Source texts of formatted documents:
------------------------------
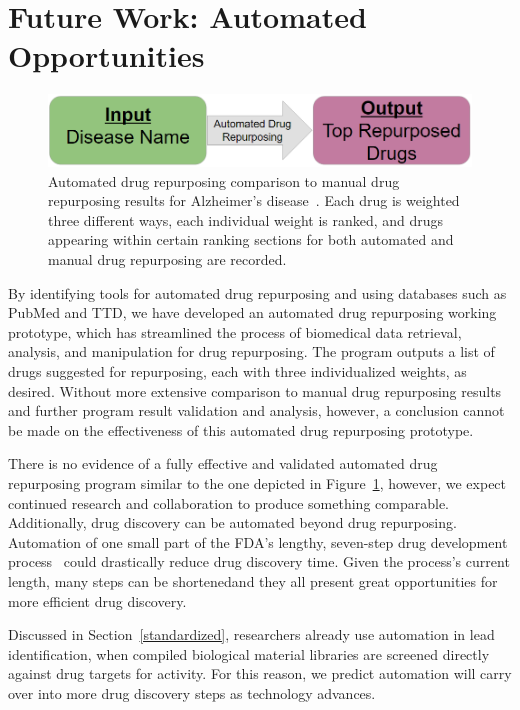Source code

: \documentclass{IEEEtran}
\begin{document}
	\section{Future Work: Automated Opportunities}
		\begin{figure}[h]
			\centering
			\includegraphics[width=\linewidth]{autorepurp}
			\caption{\footnotesize Automated drug repurposing comparison to manual drug repurposing results for Alzheimer's disease~\cite{zhang16}.  Each drug is weighted three different ways, each individual weight is ranked, and drugs appearing within certain ranking sections for both automated and manual drug repurposing are recorded.}
			\label{autorepurp}
		\end{figure} 
		
		By identifying tools for automated drug repurposing and using databases such as PubMed and TTD, we have developed an automated drug repurposing working prototype, which has streamlined the process of biomedical data retrieval, analysis, and manipulation for drug repurposing.  The program outputs a list of drugs suggested for repurposing, each with three individualized weights, as desired.  Without more extensive comparison to manual drug repurposing results and further program result validation and analysis, however, a conclusion cannot be made on the effectiveness of this automated drug repurposing prototype.
		
		There is no evidence of a fully effective and validated automated drug repurposing program similar to the one depicted in Figure~\ref{autorepurp}, however, we expect continued research and collaboration to produce something comparable.  Additionally, drug discovery can be automated beyond drug repurposing.  Automation of one small part of the FDA's lengthy, seven-step drug development process~\cite{xu} could drastically reduce drug discovery time.  Given the process's current length, many steps can be shortened\textemdash and they all present great opportunities for more efficient drug discovery.   
		
		Discussed in Section~\ref{standardized}, researchers already use automation in lead identification, when compiled biological material libraries are screened directly against drug targets for activity. For this reason, we predict automation will carry over into more drug discovery steps as technology advances.  
	
\end{document}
------------------------------
Copy all lines of the records that have the string "three" in them.

			\caption{\footnotesize Automated drug repurposing comparison to manual drug repurposing results for Alzheimer's disease~\cite{zhang16}.  Each drug is weighted three different ways, each individual weight is ranked, and drugs appearing within certain ranking sections for both automated and manual drug repurposing are recorded.}
		By identifying tools for automated drug repurposing and using databases such as PubMed and TTD, we have developed an automated drug repurposing working prototype, which has streamlined the process of biomedical data retrieval, analysis, and manipulation for drug repurposing.  The program outputs a list of drugs suggested for repurposing, each with three individualized weights, as desired.  Without more extensive comparison to manual drug repurposing results and further program result validation and analysis, however, a conclusion cannot be made on the effectiveness of this automated drug repurposing prototype.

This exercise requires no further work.